Financial Components:
Salary
Incentives
Benefits
Non-Financial Components:
Training Opportunities Career Opportunities Leadership Team fit Working Hours Job Content
What are the Determinants of Pay?
Job Value
Requirements
Performance
Competencies, Skills, Qualifications
Market
Seniority
What is job evaluation and which factors are considered?
The formal systematic means used to identify the relative worth of jobs within an organization
Factors to evaluate: Skills, effort, responsibility AND working conditions
What are Holistic Job evaluation methods?
Job Ranking Method: Ranking jobs relative to all others with regard to
defined criteria
Job Classification Method:Categorizing jobs into pre-determined groups or classes of jobs which are of roughly the same value
What are Analytic Job evaluation methods?
Factor Comparison Method:
Ranking single requirements based on mutual
comparison (summing up - proportionally)
Point Method:
Grading single requirements in pre-determined
requirement-classes (summing up proportionally)
What is Hay Job Evaluation Methodology?
Input -> Throughput -> Output
Know how -> Problem solving -> Accountability
What is purpose of Pay Survey?
To price benchmark jobs (jobs found in many organizations)
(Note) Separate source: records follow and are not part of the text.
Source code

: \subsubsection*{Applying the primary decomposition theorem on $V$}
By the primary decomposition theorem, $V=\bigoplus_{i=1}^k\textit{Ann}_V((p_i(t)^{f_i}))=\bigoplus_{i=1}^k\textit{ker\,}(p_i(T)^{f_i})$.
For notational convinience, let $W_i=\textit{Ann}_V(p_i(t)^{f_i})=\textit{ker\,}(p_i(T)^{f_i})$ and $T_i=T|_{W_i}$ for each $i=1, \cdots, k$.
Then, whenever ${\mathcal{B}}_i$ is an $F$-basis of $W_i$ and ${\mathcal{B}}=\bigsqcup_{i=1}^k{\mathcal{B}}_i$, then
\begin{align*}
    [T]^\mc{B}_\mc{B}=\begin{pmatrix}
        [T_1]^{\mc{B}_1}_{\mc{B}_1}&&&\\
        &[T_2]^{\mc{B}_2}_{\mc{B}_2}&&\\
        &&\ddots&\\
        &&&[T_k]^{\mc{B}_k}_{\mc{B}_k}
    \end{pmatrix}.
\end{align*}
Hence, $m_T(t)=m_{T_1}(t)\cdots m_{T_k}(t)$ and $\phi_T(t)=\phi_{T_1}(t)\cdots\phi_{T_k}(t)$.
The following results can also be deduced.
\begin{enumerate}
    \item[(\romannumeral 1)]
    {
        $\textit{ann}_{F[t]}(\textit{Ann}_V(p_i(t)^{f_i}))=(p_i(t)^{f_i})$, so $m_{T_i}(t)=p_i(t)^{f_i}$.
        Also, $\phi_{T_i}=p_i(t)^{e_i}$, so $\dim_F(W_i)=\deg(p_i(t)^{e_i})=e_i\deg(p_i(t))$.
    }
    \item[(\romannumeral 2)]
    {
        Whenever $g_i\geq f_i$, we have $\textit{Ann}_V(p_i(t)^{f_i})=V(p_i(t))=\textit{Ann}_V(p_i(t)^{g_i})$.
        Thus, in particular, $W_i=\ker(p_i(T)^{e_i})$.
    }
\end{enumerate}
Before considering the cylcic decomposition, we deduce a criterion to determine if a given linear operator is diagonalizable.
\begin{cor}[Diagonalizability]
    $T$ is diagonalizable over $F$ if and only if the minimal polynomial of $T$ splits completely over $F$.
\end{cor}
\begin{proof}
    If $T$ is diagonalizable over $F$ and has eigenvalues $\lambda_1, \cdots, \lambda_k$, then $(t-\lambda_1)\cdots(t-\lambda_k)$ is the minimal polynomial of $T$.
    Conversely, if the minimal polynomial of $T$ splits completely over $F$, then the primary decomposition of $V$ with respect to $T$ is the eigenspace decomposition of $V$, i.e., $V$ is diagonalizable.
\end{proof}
To market-price wages for jobs
To make decisions about benefits
What are sources of Pay Survey?
Employer Self-Conducted Surveys
Consulting Firms
Professional Associations
What are INCENTIVES?
Provide TWO examples.
Financial rewards paid to workers whose production
exceeds a predetermined standard.
- Individual Employee Incentive and Recognition Plans
- Sales Compensation Plans
What is Herzberg’s Two-Factors-Theory ?
Hygiene factors: Salary, Incentives, etc. (extrinsic) - Demotivated if not given
Motivating factors: Challenge, recognition, etc. (intrinsic)
What is Vroom’s Expectancy Theory
(M = E * V)
Motivation is the product of expectancy (that effort will lead to performance) and valence (value placed on result respectively reward connected to it)
If any factor (E or V) is zero, there is no motivation to work towards the reward
Confidence building and TRAINING can increase employee motivation
What is Skinner’s Behavior Modification - Reinforcement Theory?
Behaviors that are PUNISHED are NOT repeated.
Behaviors that are REWARDED are REPEATED.
Behaviors can be changed with REWARD or PUNISHMENT.
What is Merit Pay and what are its features?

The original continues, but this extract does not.